## HOW TO COMPLETE THIS TASK
Return, word for word, only the lines of the data below that lie between the line with "On définit alors" and the line with "La preuve du", those two lines included.

## EXERCISE MATERIAL
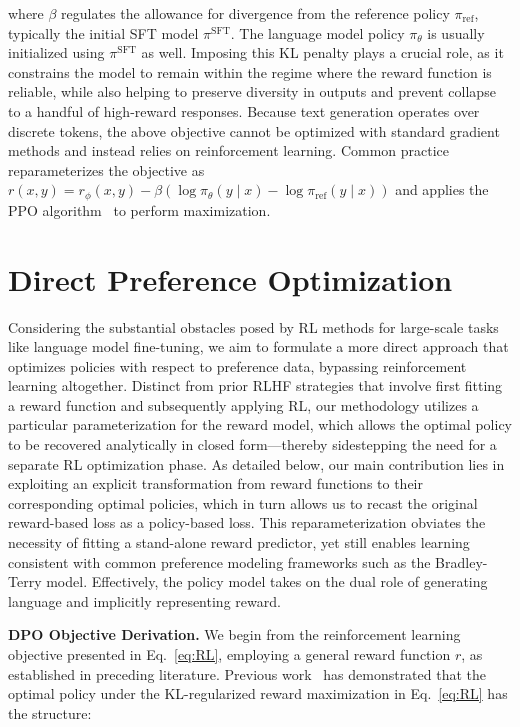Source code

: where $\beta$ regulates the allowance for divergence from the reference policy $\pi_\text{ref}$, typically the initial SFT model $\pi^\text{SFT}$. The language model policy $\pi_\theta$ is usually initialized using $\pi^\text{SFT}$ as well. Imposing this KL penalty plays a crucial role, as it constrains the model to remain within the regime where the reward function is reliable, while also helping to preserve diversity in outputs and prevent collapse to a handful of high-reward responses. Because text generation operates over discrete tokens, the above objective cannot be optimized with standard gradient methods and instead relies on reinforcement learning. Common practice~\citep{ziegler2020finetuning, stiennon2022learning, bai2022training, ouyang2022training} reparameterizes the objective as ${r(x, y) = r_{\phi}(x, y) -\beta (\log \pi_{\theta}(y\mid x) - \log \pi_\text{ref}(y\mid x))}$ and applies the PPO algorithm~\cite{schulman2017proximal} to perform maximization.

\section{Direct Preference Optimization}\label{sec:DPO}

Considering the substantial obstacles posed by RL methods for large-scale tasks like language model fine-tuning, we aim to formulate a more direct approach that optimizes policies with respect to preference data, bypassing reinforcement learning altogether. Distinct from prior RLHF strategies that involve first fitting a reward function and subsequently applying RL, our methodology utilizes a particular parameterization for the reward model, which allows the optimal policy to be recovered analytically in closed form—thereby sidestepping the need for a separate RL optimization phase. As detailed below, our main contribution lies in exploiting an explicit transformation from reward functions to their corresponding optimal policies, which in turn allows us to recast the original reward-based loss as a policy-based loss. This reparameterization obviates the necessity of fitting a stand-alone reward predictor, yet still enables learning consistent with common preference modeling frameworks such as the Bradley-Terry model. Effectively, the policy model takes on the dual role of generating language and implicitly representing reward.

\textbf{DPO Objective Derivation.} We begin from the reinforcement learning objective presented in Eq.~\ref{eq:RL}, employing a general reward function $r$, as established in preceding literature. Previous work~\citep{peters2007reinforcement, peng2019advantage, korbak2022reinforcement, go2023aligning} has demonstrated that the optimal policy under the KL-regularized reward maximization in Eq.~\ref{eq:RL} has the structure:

---

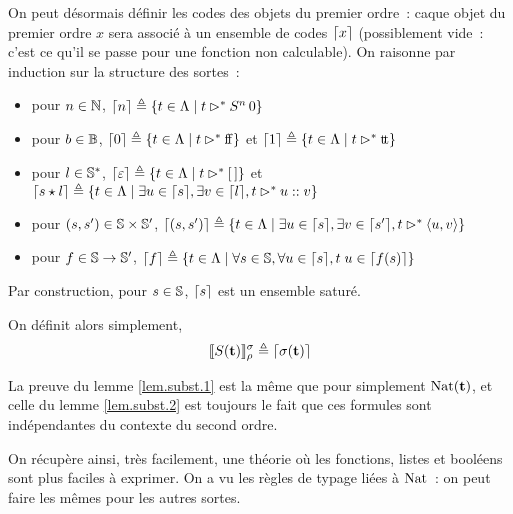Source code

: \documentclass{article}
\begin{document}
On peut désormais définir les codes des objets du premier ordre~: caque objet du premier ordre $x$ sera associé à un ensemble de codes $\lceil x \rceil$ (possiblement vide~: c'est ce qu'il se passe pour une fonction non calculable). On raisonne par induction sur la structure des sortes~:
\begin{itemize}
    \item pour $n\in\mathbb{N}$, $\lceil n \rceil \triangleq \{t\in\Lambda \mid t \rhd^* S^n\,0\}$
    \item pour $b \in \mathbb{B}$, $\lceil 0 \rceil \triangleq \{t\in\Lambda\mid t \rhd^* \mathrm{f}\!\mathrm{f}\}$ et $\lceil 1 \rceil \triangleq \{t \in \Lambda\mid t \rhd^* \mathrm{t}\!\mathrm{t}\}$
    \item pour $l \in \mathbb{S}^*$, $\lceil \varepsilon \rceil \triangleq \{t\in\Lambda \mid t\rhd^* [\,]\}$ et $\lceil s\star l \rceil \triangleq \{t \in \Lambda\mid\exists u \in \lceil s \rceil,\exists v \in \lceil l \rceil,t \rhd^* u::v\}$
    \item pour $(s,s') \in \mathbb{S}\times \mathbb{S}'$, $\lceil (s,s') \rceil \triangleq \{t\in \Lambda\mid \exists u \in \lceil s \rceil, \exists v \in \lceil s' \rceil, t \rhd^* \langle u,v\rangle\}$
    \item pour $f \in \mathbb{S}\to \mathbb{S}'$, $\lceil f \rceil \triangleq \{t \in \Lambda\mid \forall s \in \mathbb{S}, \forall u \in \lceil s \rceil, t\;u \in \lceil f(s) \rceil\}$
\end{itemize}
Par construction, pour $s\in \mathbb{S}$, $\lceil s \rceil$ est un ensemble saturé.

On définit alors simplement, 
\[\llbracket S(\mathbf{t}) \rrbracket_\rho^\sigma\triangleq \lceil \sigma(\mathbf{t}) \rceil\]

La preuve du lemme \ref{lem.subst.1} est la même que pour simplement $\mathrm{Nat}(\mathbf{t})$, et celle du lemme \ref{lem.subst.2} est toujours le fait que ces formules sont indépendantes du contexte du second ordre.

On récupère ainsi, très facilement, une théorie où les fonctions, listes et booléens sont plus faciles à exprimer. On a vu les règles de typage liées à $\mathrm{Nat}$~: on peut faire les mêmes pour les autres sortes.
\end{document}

==

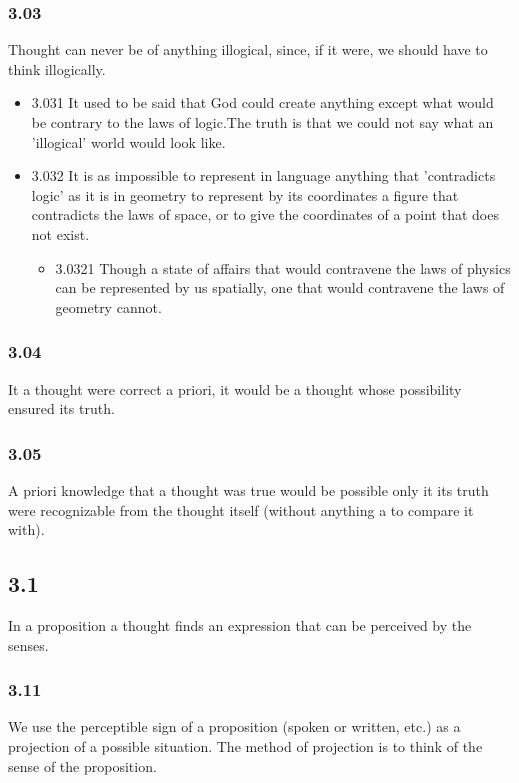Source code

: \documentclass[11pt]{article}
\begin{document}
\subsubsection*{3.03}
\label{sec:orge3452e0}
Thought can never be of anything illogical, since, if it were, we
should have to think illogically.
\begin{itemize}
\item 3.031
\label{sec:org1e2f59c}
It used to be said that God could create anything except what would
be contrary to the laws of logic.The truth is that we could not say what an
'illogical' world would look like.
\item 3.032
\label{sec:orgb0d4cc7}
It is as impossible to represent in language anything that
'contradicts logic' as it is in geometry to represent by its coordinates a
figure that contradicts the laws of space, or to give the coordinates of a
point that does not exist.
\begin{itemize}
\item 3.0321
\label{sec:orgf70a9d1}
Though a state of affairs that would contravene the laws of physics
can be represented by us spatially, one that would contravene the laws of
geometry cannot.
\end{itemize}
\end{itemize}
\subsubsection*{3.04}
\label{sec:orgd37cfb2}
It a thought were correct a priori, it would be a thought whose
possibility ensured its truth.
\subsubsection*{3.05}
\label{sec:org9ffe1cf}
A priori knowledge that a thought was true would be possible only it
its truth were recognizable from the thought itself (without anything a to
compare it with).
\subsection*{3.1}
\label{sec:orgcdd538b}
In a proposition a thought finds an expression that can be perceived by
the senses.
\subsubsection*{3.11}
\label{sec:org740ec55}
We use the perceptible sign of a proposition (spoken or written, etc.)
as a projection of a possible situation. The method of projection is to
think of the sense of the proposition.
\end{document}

## SOLUTION BELOW
On définit alors simplement, 
\[\llbracket S(\mathbf{t}) \rrbracket_\rho^\sigma\triangleq \lceil \sigma(\mathbf{t}) \rceil\]

La preuve du lemme \ref{lem.subst.1} est la même que pour simplement $\mathrm{Nat}(\mathbf{t})$, et celle du lemme \ref{lem.subst.2} est toujours le fait que ces formules sont indépendantes du contexte du second ordre.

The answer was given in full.